• [What you should do] Transcribe all of the data, leaving nothing out and changing nothing.
**********
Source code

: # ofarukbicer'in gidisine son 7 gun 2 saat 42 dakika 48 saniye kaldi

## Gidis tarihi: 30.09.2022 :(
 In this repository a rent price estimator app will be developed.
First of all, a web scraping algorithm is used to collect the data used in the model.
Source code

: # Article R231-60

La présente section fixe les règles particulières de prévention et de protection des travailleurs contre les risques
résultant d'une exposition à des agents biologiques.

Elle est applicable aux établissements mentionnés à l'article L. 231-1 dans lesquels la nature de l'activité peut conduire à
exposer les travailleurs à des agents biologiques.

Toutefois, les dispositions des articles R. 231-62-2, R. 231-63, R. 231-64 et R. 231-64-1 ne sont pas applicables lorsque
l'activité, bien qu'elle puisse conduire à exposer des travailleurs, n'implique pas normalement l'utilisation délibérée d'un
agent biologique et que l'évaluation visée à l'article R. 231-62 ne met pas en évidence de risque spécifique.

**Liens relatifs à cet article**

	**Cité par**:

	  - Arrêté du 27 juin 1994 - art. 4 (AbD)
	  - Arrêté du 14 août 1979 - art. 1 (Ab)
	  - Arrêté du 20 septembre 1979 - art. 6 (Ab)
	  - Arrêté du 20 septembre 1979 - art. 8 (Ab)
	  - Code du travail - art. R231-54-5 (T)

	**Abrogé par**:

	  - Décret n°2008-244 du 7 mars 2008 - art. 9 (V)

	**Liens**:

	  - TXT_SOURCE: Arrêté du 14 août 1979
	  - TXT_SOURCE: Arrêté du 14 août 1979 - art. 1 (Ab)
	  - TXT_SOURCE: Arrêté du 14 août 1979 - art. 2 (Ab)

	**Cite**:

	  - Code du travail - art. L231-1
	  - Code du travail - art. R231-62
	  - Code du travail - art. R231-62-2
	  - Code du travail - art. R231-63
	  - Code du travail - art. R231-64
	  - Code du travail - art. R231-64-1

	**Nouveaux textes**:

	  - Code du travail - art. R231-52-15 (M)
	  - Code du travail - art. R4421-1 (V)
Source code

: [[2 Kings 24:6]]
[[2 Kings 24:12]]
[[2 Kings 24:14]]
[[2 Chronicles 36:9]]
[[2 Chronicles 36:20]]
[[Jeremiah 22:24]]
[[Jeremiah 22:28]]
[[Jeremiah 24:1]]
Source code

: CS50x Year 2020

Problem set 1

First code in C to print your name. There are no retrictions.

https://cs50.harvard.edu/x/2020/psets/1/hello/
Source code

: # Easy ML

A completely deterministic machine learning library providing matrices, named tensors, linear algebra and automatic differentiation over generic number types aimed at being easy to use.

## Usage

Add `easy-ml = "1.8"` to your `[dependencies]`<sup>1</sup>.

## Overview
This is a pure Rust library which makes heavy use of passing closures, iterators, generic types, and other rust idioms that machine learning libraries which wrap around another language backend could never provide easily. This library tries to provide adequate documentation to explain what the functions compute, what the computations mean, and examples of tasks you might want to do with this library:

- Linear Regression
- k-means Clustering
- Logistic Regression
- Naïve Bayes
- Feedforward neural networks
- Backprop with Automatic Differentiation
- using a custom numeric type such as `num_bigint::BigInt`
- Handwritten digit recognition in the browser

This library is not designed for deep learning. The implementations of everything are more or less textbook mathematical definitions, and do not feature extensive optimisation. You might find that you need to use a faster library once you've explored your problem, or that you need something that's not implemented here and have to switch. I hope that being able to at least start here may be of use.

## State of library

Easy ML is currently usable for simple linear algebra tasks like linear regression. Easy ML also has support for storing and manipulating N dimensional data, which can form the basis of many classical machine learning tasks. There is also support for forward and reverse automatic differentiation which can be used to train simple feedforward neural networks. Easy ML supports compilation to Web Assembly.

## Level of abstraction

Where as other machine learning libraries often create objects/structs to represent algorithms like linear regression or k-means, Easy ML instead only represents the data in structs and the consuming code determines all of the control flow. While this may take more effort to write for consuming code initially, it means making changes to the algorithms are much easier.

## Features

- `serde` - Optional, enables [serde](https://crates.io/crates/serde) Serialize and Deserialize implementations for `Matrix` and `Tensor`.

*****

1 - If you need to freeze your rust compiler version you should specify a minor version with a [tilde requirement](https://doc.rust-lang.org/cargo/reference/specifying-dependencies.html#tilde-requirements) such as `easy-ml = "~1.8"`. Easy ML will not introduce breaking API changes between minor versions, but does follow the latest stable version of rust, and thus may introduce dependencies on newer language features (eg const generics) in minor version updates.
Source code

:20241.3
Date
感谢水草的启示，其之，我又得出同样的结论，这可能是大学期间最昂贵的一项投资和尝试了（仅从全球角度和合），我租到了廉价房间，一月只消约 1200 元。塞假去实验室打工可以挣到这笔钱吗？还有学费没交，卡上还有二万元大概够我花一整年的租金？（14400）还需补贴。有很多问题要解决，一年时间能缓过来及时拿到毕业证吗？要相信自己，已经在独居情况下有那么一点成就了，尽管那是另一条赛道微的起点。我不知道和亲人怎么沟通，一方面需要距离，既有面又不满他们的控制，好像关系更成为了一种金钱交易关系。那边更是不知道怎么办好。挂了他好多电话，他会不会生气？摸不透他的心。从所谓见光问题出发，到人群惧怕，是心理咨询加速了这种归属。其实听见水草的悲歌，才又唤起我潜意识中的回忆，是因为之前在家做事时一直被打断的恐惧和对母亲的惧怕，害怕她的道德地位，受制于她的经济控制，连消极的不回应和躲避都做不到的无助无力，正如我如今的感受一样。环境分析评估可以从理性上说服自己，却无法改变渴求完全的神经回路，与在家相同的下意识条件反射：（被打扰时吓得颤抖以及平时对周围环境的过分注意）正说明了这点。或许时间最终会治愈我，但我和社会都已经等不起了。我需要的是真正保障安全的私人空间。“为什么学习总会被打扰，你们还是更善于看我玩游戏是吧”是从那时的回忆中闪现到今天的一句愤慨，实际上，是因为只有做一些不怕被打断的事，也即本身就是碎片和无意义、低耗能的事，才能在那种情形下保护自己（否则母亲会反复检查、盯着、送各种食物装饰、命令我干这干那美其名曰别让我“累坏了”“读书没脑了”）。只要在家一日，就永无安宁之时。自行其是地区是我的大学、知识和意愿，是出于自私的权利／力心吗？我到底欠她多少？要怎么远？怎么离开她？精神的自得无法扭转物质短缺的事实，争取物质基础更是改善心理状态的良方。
**********
• [Task output]
Source code

: # ofarukbicer'in gidisine son 7 gun 2 saat 42 dakika 48 saniye kaldi

## Gidis tarihi: 30.09.2022 :(
 In this repository a rent price estimator app will be developed.
First of all, a web scraping algorithm is used to collect the data used in the model.
Source code

: # Article R231-60

La présente section fixe les règles particulières de prévention et de protection des travailleurs contre les risques
résultant d'une exposition à des agents biologiques.

Elle est applicable aux établissements mentionnés à l'article L. 231-1 dans lesquels la nature de l'activité peut conduire à
exposer les travailleurs à des agents biologiques.

Toutefois, les dispositions des articles R. 231-62-2, R. 231-63, R. 231-64 et R. 231-64-1 ne sont pas applicables lorsque
l'activité, bien qu'elle puisse conduire à exposer des travailleurs, n'implique pas normalement l'utilisation délibérée d'un
agent biologique et que l'évaluation visée à l'article R. 231-62 ne met pas en évidence de risque spécifique.

**Liens relatifs à cet article**

	**Cité par**:

	  - Arrêté du 27 juin 1994 - art. 4 (AbD)
	  - Arrêté du 14 août 1979 - art. 1 (Ab)
	  - Arrêté du 20 septembre 1979 - art. 6 (Ab)
	  - Arrêté du 20 septembre 1979 - art. 8 (Ab)
	  - Code du travail - art. R231-54-5 (T)

	**Abrogé par**:

	  - Décret n°2008-244 du 7 mars 2008 - art. 9 (V)

	**Liens**:

	  - TXT_SOURCE: Arrêté du 14 août 1979
	  - TXT_SOURCE: Arrêté du 14 août 1979 - art. 1 (Ab)
	  - TXT_SOURCE: Arrêté du 14 août 1979 - art. 2 (Ab)

	**Cite**:

	  - Code du travail - art. L231-1
	  - Code du travail - art. R231-62
	  - Code du travail - art. R231-62-2
	  - Code du travail - art. R231-63
	  - Code du travail - art. R231-64
	  - Code du travail - art. R231-64-1

	**Nouveaux textes**:

	  - Code du travail - art. R231-52-15 (M)
	  - Code du travail - art. R4421-1 (V)
Source code

: [[2 Kings 24:6]]
[[2 Kings 24:12]]
[[2 Kings 24:14]]
[[2 Chronicles 36:9]]
[[2 Chronicles 36:20]]
[[Jeremiah 22:24]]
[[Jeremiah 22:28]]
[[Jeremiah 24:1]]
Source code

: CS50x Year 2020

Problem set 1

First code in C to print your name. There are no retrictions.

https://cs50.harvard.edu/x/2020/psets/1/hello/
Source code

: # Easy ML

A completely deterministic machine learning library providing matrices, named tensors, linear algebra and automatic differentiation over generic number types aimed at being easy to use.

## Usage

Add `easy-ml = "1.8"` to your `[dependencies]`<sup>1</sup>.

## Overview
This is a pure Rust library which makes heavy use of passing closures, iterators, generic types, and other rust idioms that machine learning libraries which wrap around another language backend could never provide easily. This library tries to provide adequate documentation to explain what the functions compute, what the computations mean, and examples of tasks you might want to do with this library:

- Linear Regression
- k-means Clustering
- Logistic Regression
- Naïve Bayes
- Feedforward neural networks
- Backprop with Automatic Differentiation
- using a custom numeric type such as `num_bigint::BigInt`
- Handwritten digit recognition in the browser

This library is not designed for deep learning. The implementations of everything are more or less textbook mathematical definitions, and do not feature extensive optimisation. You might find that you need to use a faster library once you've explored your problem, or that you need something that's not implemented here and have to switch. I hope that being able to at least start here may be of use.

## State of library

Easy ML is currently usable for simple linear algebra tasks like linear regression. Easy ML also has support for storing and manipulating N dimensional data, which can form the basis of many classical machine learning tasks. There is also support for forward and reverse automatic differentiation which can be used to train simple feedforward neural networks. Easy ML supports compilation to Web Assembly.

## Level of abstraction

Where as other machine learning libraries often create objects/structs to represent algorithms like linear regression or k-means, Easy ML instead only represents the data in structs and the consuming code determines all of the control flow. While this may take more effort to write for consuming code initially, it means making changes to the algorithms are much easier.

## Features

- `serde` - Optional, enables [serde](https://crates.io/crates/serde) Serialize and Deserialize implementations for `Matrix` and `Tensor`.

*****

1 - If you need to freeze your rust compiler version you should specify a minor version with a [tilde requirement](https://doc.rust-lang.org/cargo/reference/specifying-dependencies.html#tilde-requirements) such as `easy-ml = "~1.8"`. Easy ML will not introduce breaking API changes between minor versions, but does follow the latest stable version of rust, and thus may introduce dependencies on newer language features (eg const generics) in minor version updates.
Source code

:20241.3
Date
感谢水草的启示，其之，我又得出同样的结论，这可能是大学期间最昂贵的一项投资和尝试了（仅从全球角度和合），我租到了廉价房间，一月只消约 1200 元。塞假去实验室打工可以挣到这笔钱吗？还有学费没交，卡上还有二万元大概够我花一整年的租金？（14400）还需补贴。有很多问题要解决，一年时间能缓过来及时拿到毕业证吗？要相信自己，已经在独居情况下有那么一点成就了，尽管那是另一条赛道微的起点。我不知道和亲人怎么沟通，一方面需要距离，既有面又不满他们的控制，好像关系更成为了一种金钱交易关系。那边更是不知道怎么办好。挂了他好多电话，他会不会生气？摸不透他的心。从所谓见光问题出发，到人群惧怕，是心理咨询加速了这种归属。其实听见水草的悲歌，才又唤起我潜意识中的回忆，是因为之前在家做事时一直被打断的恐惧和对母亲的惧怕，害怕她的道德地位，受制于她的经济控制，连消极的不回应和躲避都做不到的无助无力，正如我如今的感受一样。环境分析评估可以从理性上说服自己，却无法改变渴求完全的神经回路，与在家相同的下意识条件反射：（被打扰时吓得颤抖以及平时对周围环境的过分注意）正说明了这点。或许时间最终会治愈我，但我和社会都已经等不起了。我需要的是真正保障安全的私人空间。“为什么学习总会被打扰，你们还是更善于看我玩游戏是吧”是从那时的回忆中闪现到今天的一句愤慨，实际上，是因为只有做一些不怕被打断的事，也即本身就是碎片和无意义、低耗能的事，才能在那种情形下保护自己（否则母亲会反复检查、盯着、送各种食物装饰、命令我干这干那美其名曰别让我“累坏了”“读书没脑了”）。只要在家一日，就永无安宁之时。自行其是地区是我的大学、知识和意愿，是出于自私的权利／力心吗？我到底欠她多少？要怎么远？怎么离开她？精神的自得无法扭转物质短缺的事实，争取物质基础更是改善心理状态的良方。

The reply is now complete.